Understanding the Financial Total Cost of Ownership for Data Analytics and Surveillance

As customers look to increase the amount of surveillance collected to drive more informed business, operational and security decisions, the cost of deploying more cameras – as well as the cost associated with storing this data – increases.

It is estimated that organizations and agencies across the globe will continue to deploy solutions at a rapid rate.

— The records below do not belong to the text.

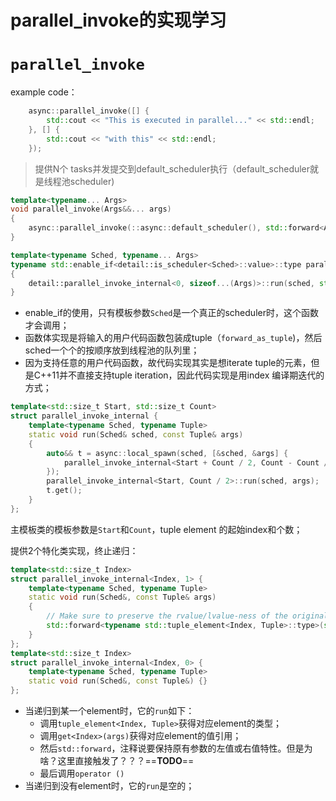 # parallel_invoke的实现学习

`parallel_invoke`
=====

example code：
```CPP {.numberLines}
    async::parallel_invoke([] {
        std::cout << "This is executed in parallel..." << std::endl;
    }, [] {
        std::cout << "with this" << std::endl;
    });
```
> 提供N个 tasks并发提交到default_scheduler执行（default_scheduler就是线程池scheduler)
```CPP {.numberLines}
template<typename... Args>
void parallel_invoke(Args&&... args)
{
	async::parallel_invoke(::async::default_scheduler(), std::forward<Args>(args)...);
}
```
```CPP {.numberLines}
template<typename Sched, typename... Args>
typename std::enable_if<detail::is_scheduler<Sched>::value>::type parallel_invoke(Sched& sched, Args&&... args)
{
	detail::parallel_invoke_internal<0, sizeof...(Args)>::run(sched, std::forward_as_tuple(std::forward<Args>(args)...));
}
```
- enable_if的使用，只有模板参数`Sched`是一个真正的scheduler时，这个函数才会调用；
- 函数体实现是将输入的用户代码函数包装成tuple（`forward_as_tuple`)，然后sched一个个的按顺序放到线程池的队列里；
- 因为支持任意的用户代码函数，故代码实现其实是想iterate tuple的元素，但是C++11并不直接支持tuple iteration，因此代码实现是用index 编译期迭代的方式；
```CPP {.numberLines}
template<std::size_t Start, std::size_t Count>
struct parallel_invoke_internal {
	template<typename Sched, typename Tuple>
	static void run(Sched& sched, const Tuple& args)
	{
		auto&& t = async::local_spawn(sched, [&sched, &args] {
			parallel_invoke_internal<Start + Count / 2, Count - Count / 2>::run(sched, args);
		});
		parallel_invoke_internal<Start, Count / 2>::run(sched, args);
		t.get();
	}
};
```
主模板类的模板参数是`Start`和`Count`，tuple element 的起始index和个数；

提供2个特化类实现，终止递归：
```CPP {.numberLines}
template<std::size_t Index>
struct parallel_invoke_internal<Index, 1> {
	template<typename Sched, typename Tuple>
	static void run(Sched&, const Tuple& args)
	{
		// Make sure to preserve the rvalue/lvalue-ness of the original parameter
		std::forward<typename std::tuple_element<Index, Tuple>::type>(std::get<Index>(args))();
	}
};
template<std::size_t Index>
struct parallel_invoke_internal<Index, 0> {
	template<typename Sched, typename Tuple>
	static void run(Sched&, const Tuple&) {}
};
```
- 当递归到某一个element时，它的`run`如下：
  - 调用`tuple_element<Index, Tuple>`获得对应element的类型；
  - 调用`get<Index>(args)`获得对应element的值引用；
  - 然后`std::forward`，注释说要保持原有参数的左值或右值特性。但是为啥？这里直接触发了？？？==**TODO**==
  - 最后调用`operator ()`
- 当递归到没有element时，它的`run`是空的；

Therefore, organizations and stakeholders must consider the total cost of ownership of a surveillance system, as well as the associated storage requirements at the time of purchase.

The industry focuses too much on up-front capital costs and can tend to ignore the rest.

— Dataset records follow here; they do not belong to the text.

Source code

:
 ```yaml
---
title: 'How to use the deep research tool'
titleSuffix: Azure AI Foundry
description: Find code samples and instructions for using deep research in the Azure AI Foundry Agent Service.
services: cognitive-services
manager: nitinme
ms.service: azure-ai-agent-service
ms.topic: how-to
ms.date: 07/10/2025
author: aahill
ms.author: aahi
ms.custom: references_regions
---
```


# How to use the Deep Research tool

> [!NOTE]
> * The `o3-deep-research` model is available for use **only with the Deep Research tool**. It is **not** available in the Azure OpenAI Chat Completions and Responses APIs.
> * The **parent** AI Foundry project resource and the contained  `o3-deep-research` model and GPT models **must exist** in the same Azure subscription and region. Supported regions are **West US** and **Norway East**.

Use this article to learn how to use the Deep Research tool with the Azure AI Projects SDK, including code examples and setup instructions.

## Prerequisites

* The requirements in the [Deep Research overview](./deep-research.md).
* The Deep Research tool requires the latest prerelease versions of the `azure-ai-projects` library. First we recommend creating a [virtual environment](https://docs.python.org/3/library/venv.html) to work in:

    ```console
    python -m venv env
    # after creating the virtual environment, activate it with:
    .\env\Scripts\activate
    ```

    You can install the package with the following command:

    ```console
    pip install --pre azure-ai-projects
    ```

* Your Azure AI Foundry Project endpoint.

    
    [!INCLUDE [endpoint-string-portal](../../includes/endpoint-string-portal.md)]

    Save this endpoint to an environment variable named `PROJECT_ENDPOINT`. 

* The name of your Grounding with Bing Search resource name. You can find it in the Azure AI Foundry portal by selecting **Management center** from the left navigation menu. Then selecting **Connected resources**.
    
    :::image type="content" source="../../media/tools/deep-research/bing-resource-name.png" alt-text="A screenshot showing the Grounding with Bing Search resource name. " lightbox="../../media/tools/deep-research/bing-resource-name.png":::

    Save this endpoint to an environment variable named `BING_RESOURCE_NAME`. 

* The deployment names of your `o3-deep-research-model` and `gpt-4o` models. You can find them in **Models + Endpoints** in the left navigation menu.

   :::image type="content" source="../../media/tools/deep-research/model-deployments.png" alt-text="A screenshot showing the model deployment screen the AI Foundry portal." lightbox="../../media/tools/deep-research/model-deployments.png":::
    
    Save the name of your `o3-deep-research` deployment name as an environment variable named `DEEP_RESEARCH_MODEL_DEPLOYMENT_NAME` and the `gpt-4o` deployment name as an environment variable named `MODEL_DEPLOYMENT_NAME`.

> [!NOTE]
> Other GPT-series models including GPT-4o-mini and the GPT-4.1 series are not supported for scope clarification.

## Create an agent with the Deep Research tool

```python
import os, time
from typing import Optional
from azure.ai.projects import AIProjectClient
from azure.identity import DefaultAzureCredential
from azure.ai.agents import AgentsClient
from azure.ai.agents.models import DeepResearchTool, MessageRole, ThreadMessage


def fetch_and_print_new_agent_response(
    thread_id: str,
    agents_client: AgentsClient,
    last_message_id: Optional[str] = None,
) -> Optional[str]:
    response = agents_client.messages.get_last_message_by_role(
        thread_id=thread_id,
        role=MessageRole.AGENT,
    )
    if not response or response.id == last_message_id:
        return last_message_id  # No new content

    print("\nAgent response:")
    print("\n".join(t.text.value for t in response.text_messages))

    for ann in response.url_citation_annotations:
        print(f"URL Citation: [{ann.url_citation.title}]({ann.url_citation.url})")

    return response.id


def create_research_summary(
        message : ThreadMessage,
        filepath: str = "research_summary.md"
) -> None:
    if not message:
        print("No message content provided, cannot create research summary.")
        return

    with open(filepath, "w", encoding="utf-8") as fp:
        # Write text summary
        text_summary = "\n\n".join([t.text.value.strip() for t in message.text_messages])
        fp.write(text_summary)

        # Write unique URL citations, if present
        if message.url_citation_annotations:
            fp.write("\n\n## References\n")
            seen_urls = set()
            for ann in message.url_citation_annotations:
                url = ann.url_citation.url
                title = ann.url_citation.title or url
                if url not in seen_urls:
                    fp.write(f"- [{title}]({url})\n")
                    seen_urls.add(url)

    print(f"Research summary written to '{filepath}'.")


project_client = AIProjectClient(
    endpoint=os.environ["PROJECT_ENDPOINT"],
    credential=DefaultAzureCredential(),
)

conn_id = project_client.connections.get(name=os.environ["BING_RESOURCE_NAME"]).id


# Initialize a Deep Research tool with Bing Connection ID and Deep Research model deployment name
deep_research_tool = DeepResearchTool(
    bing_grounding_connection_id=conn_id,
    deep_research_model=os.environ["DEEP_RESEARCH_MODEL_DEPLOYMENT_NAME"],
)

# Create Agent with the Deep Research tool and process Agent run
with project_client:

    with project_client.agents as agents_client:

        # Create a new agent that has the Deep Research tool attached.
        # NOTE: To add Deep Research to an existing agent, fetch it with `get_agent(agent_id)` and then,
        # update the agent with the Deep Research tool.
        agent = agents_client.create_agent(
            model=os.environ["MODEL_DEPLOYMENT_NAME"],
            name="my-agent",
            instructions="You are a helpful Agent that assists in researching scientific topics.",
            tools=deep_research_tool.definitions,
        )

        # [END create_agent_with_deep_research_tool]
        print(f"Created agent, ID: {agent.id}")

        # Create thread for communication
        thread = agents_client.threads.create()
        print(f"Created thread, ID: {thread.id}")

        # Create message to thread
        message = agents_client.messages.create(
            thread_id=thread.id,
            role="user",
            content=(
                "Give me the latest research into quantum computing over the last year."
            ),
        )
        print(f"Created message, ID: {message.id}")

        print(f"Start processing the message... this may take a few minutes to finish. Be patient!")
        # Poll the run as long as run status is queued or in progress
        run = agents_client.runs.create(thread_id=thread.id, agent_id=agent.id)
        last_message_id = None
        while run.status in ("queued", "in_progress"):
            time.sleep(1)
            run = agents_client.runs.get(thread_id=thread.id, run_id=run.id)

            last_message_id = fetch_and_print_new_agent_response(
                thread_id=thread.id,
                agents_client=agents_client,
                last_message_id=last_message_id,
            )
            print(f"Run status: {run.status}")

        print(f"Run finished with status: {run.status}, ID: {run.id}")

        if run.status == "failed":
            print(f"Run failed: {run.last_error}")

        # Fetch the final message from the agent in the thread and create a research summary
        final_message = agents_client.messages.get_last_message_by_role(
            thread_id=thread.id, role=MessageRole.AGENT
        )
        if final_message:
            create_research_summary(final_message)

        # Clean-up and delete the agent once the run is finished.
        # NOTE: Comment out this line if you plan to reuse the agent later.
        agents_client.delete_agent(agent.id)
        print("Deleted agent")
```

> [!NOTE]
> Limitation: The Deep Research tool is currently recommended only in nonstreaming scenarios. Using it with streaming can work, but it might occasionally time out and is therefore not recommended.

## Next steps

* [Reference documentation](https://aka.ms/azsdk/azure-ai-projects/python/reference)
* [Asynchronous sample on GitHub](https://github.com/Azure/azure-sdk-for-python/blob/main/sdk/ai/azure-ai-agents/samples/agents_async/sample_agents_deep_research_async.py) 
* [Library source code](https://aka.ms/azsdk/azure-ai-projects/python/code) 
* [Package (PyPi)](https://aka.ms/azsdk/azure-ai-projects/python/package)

In the current customer environment, the total cost of ownership for surveillance systems, can be broken down into these main areas:

  • Hardware and software
  • Installation
  • Operations and administration
  • End-user productivity
  • Cost of Loss

Saving Costs can be distributed differently.

  • IP-based systems cameras have a lower total cost of ownership than corresponding analog based systems
  • Buy bandwidth-efficient cameras to reduce ongoing network costs
  • Use fewer VMS servers to save time and rack space.
  • Make use of Data Centre Cloud based storage solutions.
  • Fixed Operational leasing over time periods 24, 36, 60 months with technology refreshes

What are some of the core financial factors to consider when determining TCO?

To accurately consider TCO the initial expenditures costs for hardware, software, design and installation must be determined. These are in most cases always Capex driven.

Added ongoing costs including operational, maintenance, and replacement costs over the time period must be added to this initial expenditure.

It’s pretty easy to look at the initial costs of purchasing the software, the hardware, and the installation.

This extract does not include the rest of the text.